For me, I've never owned a brand new pre-fab, and never could, my tastes are too specialized. I hate towers because I'm a clumsy guy and knock them over easily, plus I hate reaching down to the floor or off to the side to put in a CD/DVD or a floppy diskette. I just use the pencil ridge on top of the keyboard on my GEM during installation of software, and swap disk/disc on the fly without having my hands get farther than an inch from the keyboard. I hate small form factors because they are hard to work with (especially with my huge hands), and you can't fit extra drives in there easily, especially my standard XXX-ROM X2/5.25"/3.5"/ATA HDD setup that I prefer. I don't like PS/2 keyboards because of the jacks, and they don't have Alps keyswitches, and the connector is weaker than that of a 5-pin DIN like on an XT. Mice are nice for graphics, but I prefer a trackball for everything else, and if I get anything cordless, my mouse will probably end up in Safeway somewhere in a brush of absent mindedness. Basically, my kind of computer can only now be made with power tools, lots of paitence, and a can or two of Krylon to neaten it up......an AT Clone with a modern CPU, dual floppies, full size NON-Windoze 98-XP keyboard (those Windoze keys bug the snot out of me as I always hit them when typing, and I prefer CTRL where caps lock is anyway since I never USE CAPS lock), Microspeed Tracball, an LCD 17-19" monitor with every kind of graphical input availible from old RCA composite to DVI, and a V-Amp Pro guitar amp modeler for my recording usage, and TWO printers, an old Dot Matrix for like my work orders and such, and a newer ink jet for work documents. I hate lots of plastic, and prefer my cases steel, and able to be thrown down a stair well and hold shape. I also think beige is a very rockin' color.
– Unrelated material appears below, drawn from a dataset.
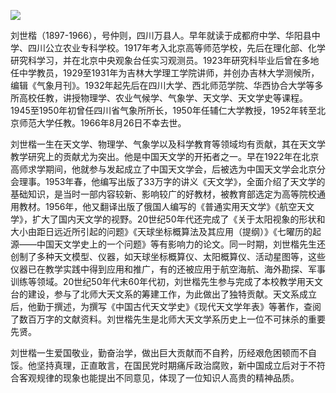 ![](https://s2.loli.net/2022/09/01/TEY96hCQGJy4f2I.png)

刘世楷（1897-1966），号仲则，四川万县人。早年就读于成都府中学、华阳县中学、四川公立农业专科学校。1917年考入北京高等师范学校，先后在理化部、化学研究科学习，并在北京中央观象台任实习观测员。1923年研究科毕业后曾在多地任中学教员，1929至1931年为吉林大学理工学院讲师，并创办吉林大学测候所，编辑《气象月刊》。1932年起先后在四川大学、西北师范学院、华西协合大学等多所高校任教，讲授物理学、农业气候学、气象学、天文学、天文学史等课程。1945至1950年初曾任四川省气象所所长，1950年任辅仁大学教授，1952年转至北京师范大学任教。1966年8月26日不幸去世。

刘世楷一生在天文学、物理学、气象学以及科学教育等领域均有贡献，其在天文学教学研究上的贡献尤为突出。他是中国天文学的开拓者之一。早在1922年在北京高师求学期间，他就参与发起成立了中国天文学会，后被选为中国天文学会北京分会理事。1953年春，他编写出版了33万字的讲义《天文学》，全面介绍了天文学的基础知识，是当时一部内容较新、影响较广的好教材，被教育部选定为高等院校通用教材。1956年，他又翻译出版了俄国人编写的《普通实用天文学》《航空天文学》，扩大了国内天文学的视野。20世纪50年代还完成了《关于太阳视象的形状和大小由距日远近所引起的问题》《天球坐标概算法及其应用（提纲）》《七曜历的起源——中国天文学史上的一个问题》等有影响力的论文。同一时期，刘世楷先生还创制了多种天文模型、仪器，如天球坐标概算仪、太阳概算仪、活动星图等，这些仪器已在教学实践中得到应用和推广，有的还被应用于航空海航、海外勘探、军事训练等领域。20世纪50年代末60年代初，刘世楷先生参与完成了本校教学用天文台的建设，参与了北师大天文系的筹建工作，为此做出了独特贡献。天文系成立后，他勤于撰述，为撰写《中国古代天文学史》《现代天文学年表》等著作，查阅了数百万字的文献资料。刘世楷先生是北师大天文学系历史上一位不可抹杀的重要先贤。

刘世楷一生爱国敬业，勤奋治学，做出巨大贡献而不自矜，历经艰危困顿而不自馁。他坚持真理，正直敢言，在国民党时期痛斥政治腐败，新中国成立后对于不符合客观规律的现象也能提出不同意见，体现了一位知识人高贵的精神品质。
Am I stuck in the 80's?......well, I am listening to KEnny Loggins and the Romantics right now....you be the judge

Terry Yager
December 6th, 2005, 08:59 PM
Me Too!!!


December 7th, 2005, 05:15 AM
I too prefer Steel cases over plastic ones. They just break too easy. And the old steel cases of the XT's were next to indestructable. You lean on a plastic case just a little to see something closer, then SNAP, its all over. My tower and the server have Steel cases even though UPS managed to bend the server's case and tear the corner (!) off the box of the server's case came in while shipping.

When I typed this, I was listening to The Who......


December 7th, 2005, 09:35 AM
That steel > plastic does not only apply to cases, also to interior details as memory sockets and alike (as I've posted before, but this is Rants).